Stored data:
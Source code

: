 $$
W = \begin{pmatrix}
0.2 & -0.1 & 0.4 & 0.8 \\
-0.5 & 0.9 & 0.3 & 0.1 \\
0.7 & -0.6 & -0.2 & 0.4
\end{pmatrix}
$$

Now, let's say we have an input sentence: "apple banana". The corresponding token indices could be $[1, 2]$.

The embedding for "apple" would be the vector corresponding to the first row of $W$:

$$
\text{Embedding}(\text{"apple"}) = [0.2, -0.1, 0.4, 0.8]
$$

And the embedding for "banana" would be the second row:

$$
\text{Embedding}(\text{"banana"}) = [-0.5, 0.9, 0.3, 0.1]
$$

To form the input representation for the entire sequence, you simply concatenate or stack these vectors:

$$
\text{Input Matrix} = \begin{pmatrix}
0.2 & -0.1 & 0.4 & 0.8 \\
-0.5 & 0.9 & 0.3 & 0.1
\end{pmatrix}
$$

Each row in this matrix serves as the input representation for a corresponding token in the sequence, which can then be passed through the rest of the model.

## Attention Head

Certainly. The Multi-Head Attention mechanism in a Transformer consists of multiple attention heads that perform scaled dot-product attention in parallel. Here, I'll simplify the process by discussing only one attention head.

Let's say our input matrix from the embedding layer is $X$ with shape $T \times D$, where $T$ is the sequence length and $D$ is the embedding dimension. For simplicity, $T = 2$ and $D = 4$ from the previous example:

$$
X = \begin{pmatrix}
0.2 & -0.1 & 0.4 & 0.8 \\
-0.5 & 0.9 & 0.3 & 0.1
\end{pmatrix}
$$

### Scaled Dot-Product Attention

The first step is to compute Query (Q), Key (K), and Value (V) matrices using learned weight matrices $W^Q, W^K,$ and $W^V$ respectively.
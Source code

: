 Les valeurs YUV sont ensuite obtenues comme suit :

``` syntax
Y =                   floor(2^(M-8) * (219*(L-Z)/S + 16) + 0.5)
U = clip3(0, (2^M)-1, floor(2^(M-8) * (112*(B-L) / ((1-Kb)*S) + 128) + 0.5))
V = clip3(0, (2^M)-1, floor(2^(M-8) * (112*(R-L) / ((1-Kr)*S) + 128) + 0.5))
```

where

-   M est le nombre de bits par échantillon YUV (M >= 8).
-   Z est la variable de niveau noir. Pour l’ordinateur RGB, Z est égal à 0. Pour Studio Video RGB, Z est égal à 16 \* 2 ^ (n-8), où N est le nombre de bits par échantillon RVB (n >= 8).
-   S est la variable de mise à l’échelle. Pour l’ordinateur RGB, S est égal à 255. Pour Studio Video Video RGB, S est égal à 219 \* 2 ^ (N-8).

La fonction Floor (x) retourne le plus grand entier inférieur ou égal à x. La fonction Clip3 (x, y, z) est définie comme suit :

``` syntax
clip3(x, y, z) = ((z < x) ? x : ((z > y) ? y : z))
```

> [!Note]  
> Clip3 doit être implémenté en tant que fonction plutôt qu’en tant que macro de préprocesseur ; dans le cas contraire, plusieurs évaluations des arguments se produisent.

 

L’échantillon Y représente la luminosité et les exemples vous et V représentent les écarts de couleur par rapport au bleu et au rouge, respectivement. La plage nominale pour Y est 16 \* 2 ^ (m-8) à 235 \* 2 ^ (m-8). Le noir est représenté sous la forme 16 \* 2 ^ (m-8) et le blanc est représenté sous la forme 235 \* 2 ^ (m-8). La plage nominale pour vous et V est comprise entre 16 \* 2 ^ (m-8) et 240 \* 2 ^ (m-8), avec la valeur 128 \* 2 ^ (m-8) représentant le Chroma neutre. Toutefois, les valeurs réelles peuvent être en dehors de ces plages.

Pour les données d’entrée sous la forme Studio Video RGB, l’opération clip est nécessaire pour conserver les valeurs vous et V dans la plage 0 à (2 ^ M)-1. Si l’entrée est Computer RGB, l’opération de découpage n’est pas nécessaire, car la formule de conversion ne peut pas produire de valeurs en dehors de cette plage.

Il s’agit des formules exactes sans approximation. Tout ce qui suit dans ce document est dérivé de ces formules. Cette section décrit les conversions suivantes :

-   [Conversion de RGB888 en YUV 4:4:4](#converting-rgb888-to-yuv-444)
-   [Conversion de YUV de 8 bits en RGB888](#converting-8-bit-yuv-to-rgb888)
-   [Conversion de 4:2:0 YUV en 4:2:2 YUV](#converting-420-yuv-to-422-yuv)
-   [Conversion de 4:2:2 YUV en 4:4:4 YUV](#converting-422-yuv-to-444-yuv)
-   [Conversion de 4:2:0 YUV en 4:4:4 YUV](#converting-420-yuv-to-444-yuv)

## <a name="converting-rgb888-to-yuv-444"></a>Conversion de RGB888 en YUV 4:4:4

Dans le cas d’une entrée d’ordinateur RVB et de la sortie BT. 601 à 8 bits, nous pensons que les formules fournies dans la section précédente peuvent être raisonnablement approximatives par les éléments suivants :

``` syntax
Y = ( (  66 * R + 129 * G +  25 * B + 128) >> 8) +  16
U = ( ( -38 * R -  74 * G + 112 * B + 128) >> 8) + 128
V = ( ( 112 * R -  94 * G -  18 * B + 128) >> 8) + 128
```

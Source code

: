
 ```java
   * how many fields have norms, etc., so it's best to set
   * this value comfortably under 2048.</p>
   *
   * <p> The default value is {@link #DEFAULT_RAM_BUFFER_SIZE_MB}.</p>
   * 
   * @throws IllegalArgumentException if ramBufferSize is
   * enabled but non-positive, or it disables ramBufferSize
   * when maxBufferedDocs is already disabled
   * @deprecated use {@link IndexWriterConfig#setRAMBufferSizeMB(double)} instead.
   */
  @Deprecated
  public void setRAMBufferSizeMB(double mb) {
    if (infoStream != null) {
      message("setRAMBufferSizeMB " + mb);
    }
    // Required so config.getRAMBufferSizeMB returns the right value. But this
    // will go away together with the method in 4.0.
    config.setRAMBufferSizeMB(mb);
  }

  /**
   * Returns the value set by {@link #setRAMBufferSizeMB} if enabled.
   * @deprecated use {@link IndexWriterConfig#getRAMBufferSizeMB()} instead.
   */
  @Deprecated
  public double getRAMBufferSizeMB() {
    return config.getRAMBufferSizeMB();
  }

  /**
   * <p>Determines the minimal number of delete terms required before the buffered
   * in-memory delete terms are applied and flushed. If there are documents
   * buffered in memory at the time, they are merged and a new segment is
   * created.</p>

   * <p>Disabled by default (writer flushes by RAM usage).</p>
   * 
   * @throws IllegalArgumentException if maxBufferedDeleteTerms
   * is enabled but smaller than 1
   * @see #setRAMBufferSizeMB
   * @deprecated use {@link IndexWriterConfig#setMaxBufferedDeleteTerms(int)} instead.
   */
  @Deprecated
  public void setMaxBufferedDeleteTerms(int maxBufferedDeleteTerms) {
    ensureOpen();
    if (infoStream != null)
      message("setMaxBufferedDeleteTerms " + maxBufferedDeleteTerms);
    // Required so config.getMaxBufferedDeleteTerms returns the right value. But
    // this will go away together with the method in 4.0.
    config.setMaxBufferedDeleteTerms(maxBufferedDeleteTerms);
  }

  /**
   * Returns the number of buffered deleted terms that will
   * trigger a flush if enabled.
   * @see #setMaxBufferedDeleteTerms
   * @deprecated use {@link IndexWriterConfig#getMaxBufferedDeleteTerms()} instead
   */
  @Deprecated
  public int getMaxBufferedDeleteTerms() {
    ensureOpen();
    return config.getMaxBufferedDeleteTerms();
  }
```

▶ WORK TO BE COMPLETED
Set down exactly the lines of the data above, beginning with the line that has "0.7 & -0.6 & -0.2 & 0.4" and ending with the line that has "## Attention Head", and no others.

▶ ANSWER FOR THE TASK
0.7 & -0.6 & -0.2 & 0.4
\end{pmatrix}
$$

Now, let's say we have an input sentence: "apple banana". The corresponding token indices could be $[1, 2]$.

The embedding for "apple" would be the vector corresponding to the first row of $W$:

$$
\text{Embedding}(\text{"apple"}) = [0.2, -0.1, 0.4, 0.8]
$$

And the embedding for "banana" would be the second row:

$$
\text{Embedding}(\text{"banana"}) = [-0.5, 0.9, 0.3, 0.1]
$$

To form the input representation for the entire sequence, you simply concatenate or stack these vectors:

$$
\text{Input Matrix} = \begin{pmatrix}
0.2 & -0.1 & 0.4 & 0.8 \\
-0.5 & 0.9 & 0.3 & 0.1
\end{pmatrix}
$$

Each row in this matrix serves as the input representation for a corresponding token in the sequence, which can then be passed through the rest of the model.

## Attention Head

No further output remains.